Лука хотел было дать тягу, но внезапно почувствовал, что бежать не может, колени у него подкашивались, и он с трудом держался на ногах. Пришлось покориться судьбе. Дворник вцепился ему в плечо тяжелой пятерней и потащил в глубину двора.
— Я больше не буду, дядечка, — дрожащим голосом проговорил Лука, — отпусти меня.
Дворник не слушал Луку, не отпуская руки, вел его куда-то.
— Отпусти меня, дяденька, — снова заныл Лука, — я в школу опаздываю.
— А когда ты сюда забирался, не опаздывал в школу?
— Я ведь ничего плохого не сделал!
Дворник подвел Луку к одной из скамеек и сказал:
— Садись, поговорим.
Лука сел. Старик сел рядом, прислонив метлу к скамье. Лука, естественно, представления не имел, о чем дворник собирался с ним говорить, да это его и не интересовало. Он думал только о том, как бы вырваться из рук этого жуткого старика и смыться отсюда поскорее.
— Чего тебе здесь понадобилось с утра пораньше? Зачем ты сюда забрался? — спросил дворник.

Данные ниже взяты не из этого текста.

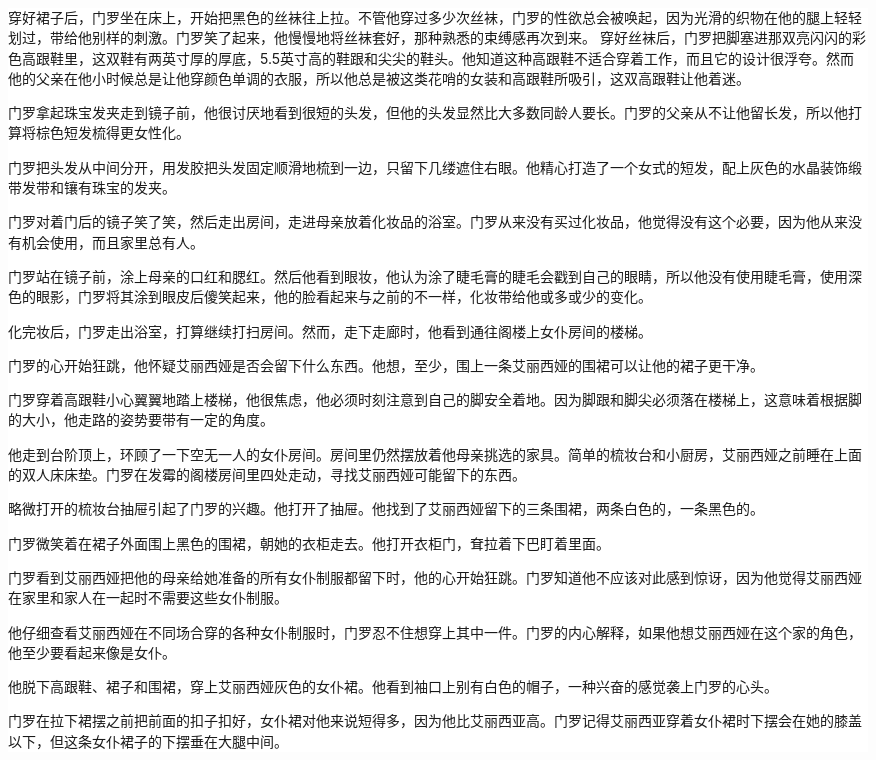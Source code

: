 


穿好裙子后，门罗坐在床上，开始把黑色的丝袜往上拉。不管他穿过多少次丝袜，门罗的性欲总会被唤起，因为光滑的织物在他的腿上轻轻划过，带给他别样的刺激。门罗笑了起来，他慢慢地将丝袜套好，那种熟悉的束缚感再次到来。 穿好丝袜后，门罗把脚塞进那双亮闪闪的彩色高跟鞋里，这双鞋有两英寸厚的厚底，5.5英寸高的鞋跟和尖尖的鞋头。他知道这种高跟鞋不适合穿着工作，而且它的设计很浮夸。然而他的父亲在他小时候总是让他穿颜色单调的衣服，所以他总是被这类花哨的女装和高跟鞋所吸引，这双高跟鞋让他着迷。



门罗拿起珠宝发夹走到镜子前，他很讨厌地看到很短的头发，但他的头发显然比大多数同龄人要长。门罗的父亲从不让他留长发，所以他打算将棕色短发梳得更女性化。



门罗把头发从中间分开，用发胶把头发固定顺滑地梳到一边，只留下几缕遮住右眼。他精心打造了一个女式的短发，配上灰色的水晶装饰缎带发带和镶有珠宝的发夹。



门罗对着门后的镜子笑了笑，然后走出房间，走进母亲放着化妆品的浴室。门罗从来没有买过化妆品，他觉得没有这个必要，因为他从来没有机会使用，而且家里总有人。





门罗站在镜子前，涂上母亲的口红和腮红。然后他看到眼妆，他认为涂了睫毛膏的睫毛会戳到自己的眼睛，所以他没有使用睫毛膏，使用深色的眼影，门罗将其涂到眼皮后傻笑起来，他的脸看起来与之前的不一样，化妆带给他或多或少的变化。



化完妆后，门罗走出浴室，打算继续打扫房间。然而，走下走廊时，他看到通往阁楼上女仆房间的楼梯。





门罗的心开始狂跳，他怀疑艾丽西娅是否会留下什么东西。他想，至少，围上一条艾丽西娅的围裙可以让他的裙子更干净。



门罗穿着高跟鞋小心翼翼地踏上楼梯，他很焦虑，他必须时刻注意到自己的脚安全着地。因为脚跟和脚尖必须落在楼梯上，这意味着根据脚的大小，他走路的姿势要带有一定的角度。



他走到台阶顶上，环顾了一下空无一人的女仆房间。房间里仍然摆放着他母亲挑选的家具。简单的梳妆台和小厨房，艾丽西娅之前睡在上面的双人床床垫。门罗在发霉的阁楼房间里四处走动，寻找艾丽西娅可能留下的东西。



略微打开的梳妆台抽屉引起了门罗的兴趣。他打开了抽屉。他找到了艾丽西娅留下的三条围裙，两条白色的，一条黑色的。





门罗微笑着在裙子外面围上黑色的围裙，朝她的衣柜走去。他打开衣柜门，耷拉着下巴盯着里面。



门罗看到艾丽西娅把他的母亲给她准备的所有女仆制服都留下时，他的心开始狂跳。门罗知道他不应该对此感到惊讶，因为他觉得艾丽西娅在家里和家人在一起时不需要这些女仆制服。





他仔细查看艾丽西娅在不同场合穿的各种女仆制服时，门罗忍不住想穿上其中一件。门罗的内心解释，如果他想艾丽西娅在这个家的角色，他至少要看起来像是女仆。





他脱下高跟鞋、裙子和围裙，穿上艾丽西娅灰色的女仆裙。他看到袖口上别有白色的帽子，一种兴奋的感觉袭上门罗的心头。





门罗在拉下裙摆之前把前面的扣子扣好，女仆裙对他来说短得多，因为他比艾丽西亚高。门罗记得艾丽西亚穿着女仆裙时下摆会在她的膝盖以下，但这条女仆裙子的下摆垂在大腿中间。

— Не знаю… Ворота были открыты, и я вошел.
— Вот тебе и на! Значит, где увидишь открытую дверь, туда и лезешь?
— Простите меня, я не знал.
— Чего не знал?
— Что нельзя сюда входить.
— А что у тебя с ними общего?
— С кем?
— С теми, которые тут болтались.
— Ничего. Я впервые их вижу. Они и не взглянули на меня, и слова мне не сказали.
— И не скажут. Этот плюгавый — большой гордец, много из себя воображает! Но если он мне попадется, я ему спуску не даю, так он удирает от меня, хвост поджав. Не люблю зазнаек. Если ты человек, так будь человеком, чего пыжишься, как индюк! — Старик грозно поглядел на дверь, за которой недавно скрылись двое в халатах.
Луку эта беседа немного успокоила. Старик оказался не таким уж злым. Но хорошего все равно было мало, потому что время шло, а он как дурак сидел здесь и болтал с дворником. «Наверно, уже второй урок кончается», — переживал Лука.
Тем временем дворник достал из-под шинели пандури, наладил ее, попробовал звук и ударил по струнам. Сначала он спел «Ах, трактор…», потом затянул «Молодой пастух в Шираки».